Globally, office retained the largest sector share but shrank by 1.6 percentage points year-over-year. It now makes up 27.2% of the global market. Meanwhile, residential rose to 22.7%, and industrial climbed to 18.9%, surpassing office in the Americas for the first time.

  • In the Americas, residential dominates (29.0% share), led by US multifamily housing.
  • In EMEA and APAC, office remains dominant, accounting for over 30% of the professionally managed market.
Property-sector composition of regions and global market

Market Distribution and Rankings

The Americas now represent 42.7% of the global market, followed by EMEA (30.7%) and APAC (26.6%).

Top 5 markets:

  • United States – $4.9T
  • China – $962B
  • United Kingdom – $891B
  • Japan – $783B
  • Germany – $675B

Among the 38 markets analyzed:

  • 31 shrank, including major economies like Germany, Japan, and Canada.
  • 6 grew, including Singapore, Poland, and Thailand.
  • The US gained 113 basis points in global market share despite a slight nominal decline.
Estimates of regional market size

Listed vs. Unlisted Market Composition

MSCI’s breakdown reveals:

  • Unlisted real estate accounts for $7.7 trillion (61.4%)
  • Listed real estate, including REITs and REOCs, represents $4.8 trillion

Commingled real estate funds made up nearly $3.5 trillion, with:

  • Core strategies dominant at 37.0%
  • Nearly equal splits between open-ended (46.7%) and closed-ended (46.6%) structures
Market size by portfolio type

A Transparency and Liquidity Challenge

The report also correlates market size with transparency, using JLL’s Global Real Estate Transparency Index. More transparent markets like the US, U.K., and Singapore tend to have larger market shares.

Turnover ratios — a proxy for liquidity — rose to 6.2% globally, up from 4.0% in 2023. Malaysia (12.8%), South Korea (11.3%), and Spain (10.1%) posted the highest turnover ratios.

Why it Matters

The report offers a sobering view of how macroeconomic pressures, currency volatility, and evolving asset class preferences are reshaping global real estate.

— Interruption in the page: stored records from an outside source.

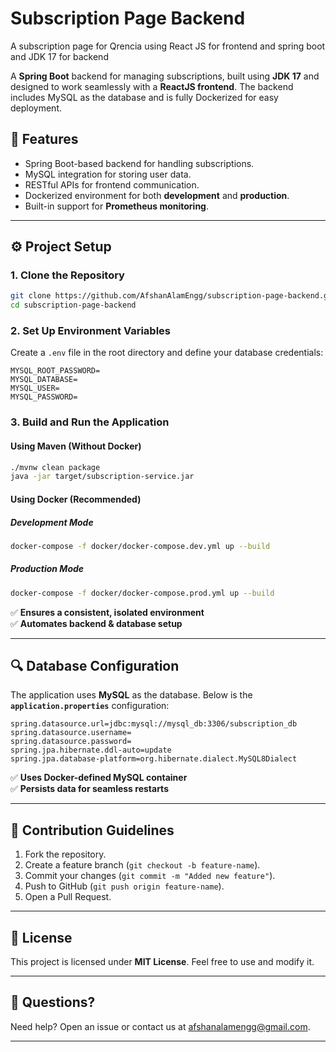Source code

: # Subscription Page Backend

A subscription page for Qrencia using React JS for frontend and spring  boot and JDK 17 for backend

A **Spring Boot** backend for managing subscriptions, built using **JDK 17** and designed to work seamlessly with a **ReactJS frontend**. The backend includes MySQL as the database and is fully Dockerized for easy deployment.

## 📌 Features
- Spring Boot-based backend for handling subscriptions.
- MySQL integration for storing user data.
- RESTful APIs for frontend communication.
- Dockerized environment for both **development** and **production**.
- Built-in support for **Prometheus monitoring**.

---

## ⚙️ Project Setup

### **1. Clone the Repository**
```sh
git clone https://github.com/AfshanAlamEngg/subscription-page-backend.git
cd subscription-page-backend
```

### **2. Set Up Environment Variables**
Create a `.env` file in the root directory and define your database credentials:
```env
MYSQL_ROOT_PASSWORD=
MYSQL_DATABASE=
MYSQL_USER=
MYSQL_PASSWORD=
```

### **3. Build and Run the Application**

#### **Using Maven (Without Docker)**
```sh
./mvnw clean package
java -jar target/subscription-service.jar
```

#### **Using Docker (Recommended)**
##### **Development Mode**
```sh
docker-compose -f docker/docker-compose.dev.yml up --build
```

##### **Production Mode**
```sh
docker-compose -f docker/docker-compose.prod.yml up --build
```

✅ **Ensures a consistent, isolated environment**  
✅ **Automates backend & database setup**  

---
<!--
## 🛠️ API Endpoints
### **Subscription Management**
| Method | Endpoint | Description |
|--------|---------|-------------|
| `POST` | `/api/subscriptions` | Create a new subscription |
| `GET` | `/api/subscriptions/{id}` | Retrieve subscription details |
| `PUT` | `/api/subscriptions/{id}` | Update subscription details |
| `DELETE` | `/api/subscriptions/{id}` | Remove a subscription |

Use tools like **Postman** or **Curl** for testing.
---
-->

## 🔍 Database Configuration
The application uses **MySQL** as the database. Below is the **`application.properties`** configuration:

```properties
spring.datasource.url=jdbc:mysql://mysql_db:3306/subscription_db
spring.datasource.username=
spring.datasource.password=
spring.jpa.hibernate.ddl-auto=update
spring.jpa.database-platform=org.hibernate.dialect.MySQL8Dialect
```

✅ **Uses Docker-defined MySQL container**  
✅ **Persists data for seamless restarts**  

---

<!--
## 🔬 Monitoring with Prometheus
The backend is configured for **Prometheus monitoring**. To enable it:
```sh
docker-compose -f docker/docker-compose.prod.yml up --build
```
Then access Prometheus at:
```
http://localhost:9090
```

---
--->

## 📝 Contribution Guidelines
1. Fork the repository.
2. Create a feature branch (`git checkout -b feature-name`).
3. Commit your changes (`git commit -m "Added new feature"`).
4. Push to GitHub (`git push origin feature-name`).
5. Open a Pull Request.

---

## 📜 License
This project is licensed under **MIT License**. Feel free to use and modify it.

---

## 🎯 Questions?
Need help? Open an issue or contact us at [afshanalamengg@gmail.com](mailto:afshanalamengg@gmail.com).

---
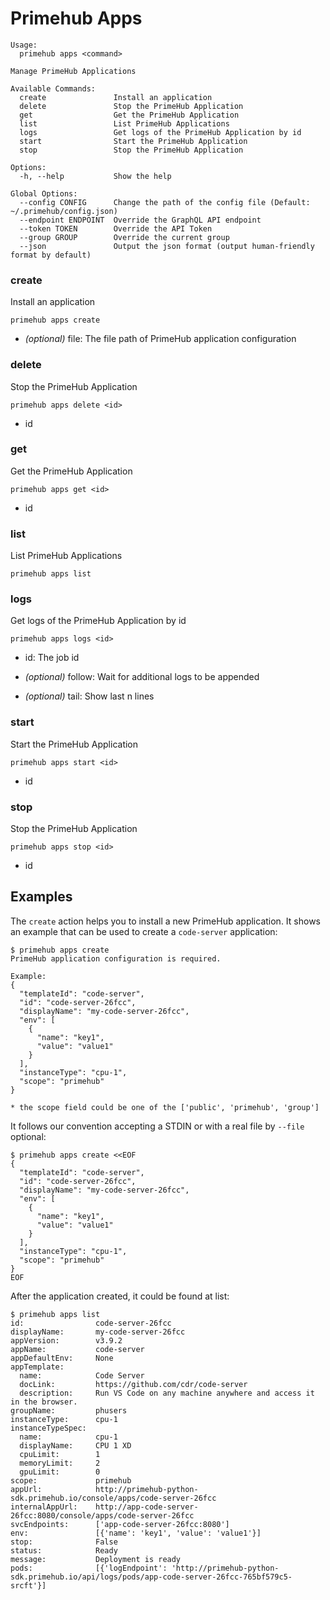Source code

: 
# Primehub Apps

```
Usage: 
  primehub apps <command>

Manage PrimeHub Applications

Available Commands:
  create               Install an application
  delete               Stop the PrimeHub Application
  get                  Get the PrimeHub Application
  list                 List PrimeHub Applications
  logs                 Get logs of the PrimeHub Application by id
  start                Start the PrimeHub Application
  stop                 Stop the PrimeHub Application

Options:
  -h, --help           Show the help

Global Options:
  --config CONFIG      Change the path of the config file (Default: ~/.primehub/config.json)
  --endpoint ENDPOINT  Override the GraphQL API endpoint
  --token TOKEN        Override the API Token
  --group GROUP        Override the current group
  --json               Output the json format (output human-friendly format by default)

```


### create

Install an application


```
primehub apps create
```
 

* *(optional)* file: The file path of PrimeHub application configuration




### delete

Stop the PrimeHub Application


```
primehub apps delete <id>
```

* id
 




### get

Get the PrimeHub Application


```
primehub apps get <id>
```

* id
 




### list

List PrimeHub Applications


```
primehub apps list
```
 




### logs

Get logs of the PrimeHub Application by id


```
primehub apps logs <id>
```

* id: The job id
 

* *(optional)* follow: Wait for additional logs to be appended

* *(optional)* tail: Show last n lines




### start

Start the PrimeHub Application


```
primehub apps start <id>
```

* id
 




### stop

Stop the PrimeHub Application


```
primehub apps stop <id>
```

* id
 



 

## Examples

The `create` action helps you to install a new PrimeHub application. It shows an example that can be used to create
a `code-server` application:

```
$ primehub apps create
PrimeHub application configuration is required.

Example:
{
  "templateId": "code-server",
  "id": "code-server-26fcc",
  "displayName": "my-code-server-26fcc",
  "env": [
    {
      "name": "key1",
      "value": "value1"
    }
  ],
  "instanceType": "cpu-1",
  "scope": "primehub"
}

* the scope field could be one of the ['public', 'primehub', 'group']
```

It follows our convention accepting a STDIN or with a real file by `--file` optional:

```
$ primehub apps create <<EOF
{
  "templateId": "code-server",
  "id": "code-server-26fcc",
  "displayName": "my-code-server-26fcc",
  "env": [
    {
      "name": "key1",
      "value": "value1"
    }
  ],
  "instanceType": "cpu-1",
  "scope": "primehub"
}
EOF
```

After the application created, it could be found at list:

```
$ primehub apps list
id:                code-server-26fcc
displayName:       my-code-server-26fcc
appVersion:        v3.9.2
appName:           code-server
appDefaultEnv:     None
appTemplate:
  name:            Code Server
  docLink:         https://github.com/cdr/code-server
  description:     Run VS Code on any machine anywhere and access it in the browser.
groupName:         phusers
instanceType:      cpu-1
instanceTypeSpec:
  name:            cpu-1
  displayName:     CPU 1 XD
  cpuLimit:        1
  memoryLimit:     2
  gpuLimit:        0
scope:             primehub
appUrl:            http://primehub-python-sdk.primehub.io/console/apps/code-server-26fcc
internalAppUrl:    http://app-code-server-26fcc:8080/console/apps/code-server-26fcc
svcEndpoints:      ['app-code-server-26fcc:8080']
env:               [{'name': 'key1', 'value': 'value1'}]
stop:              False
status:            Ready
message:           Deployment is ready
pods:              [{'logEndpoint': 'http://primehub-python-sdk.primehub.io/api/logs/pods/app-code-server-26fcc-765bf579c5-srcft'}]
```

For institutional investors, this data supports portfolio allocation strategies, cross-border investment decisions, and risk modeling.

What’s Next

The inclusion of India, growing investor interest in industrial and residential sectors, and the resilience of listed markets suggest that while the global real estate market is contracting, its composition and regional dynamics are shifting rapidly.

According to MSCI, ongoing data transparency and refined sector analysis will be critical for navigating an increasingly complex global property landscape.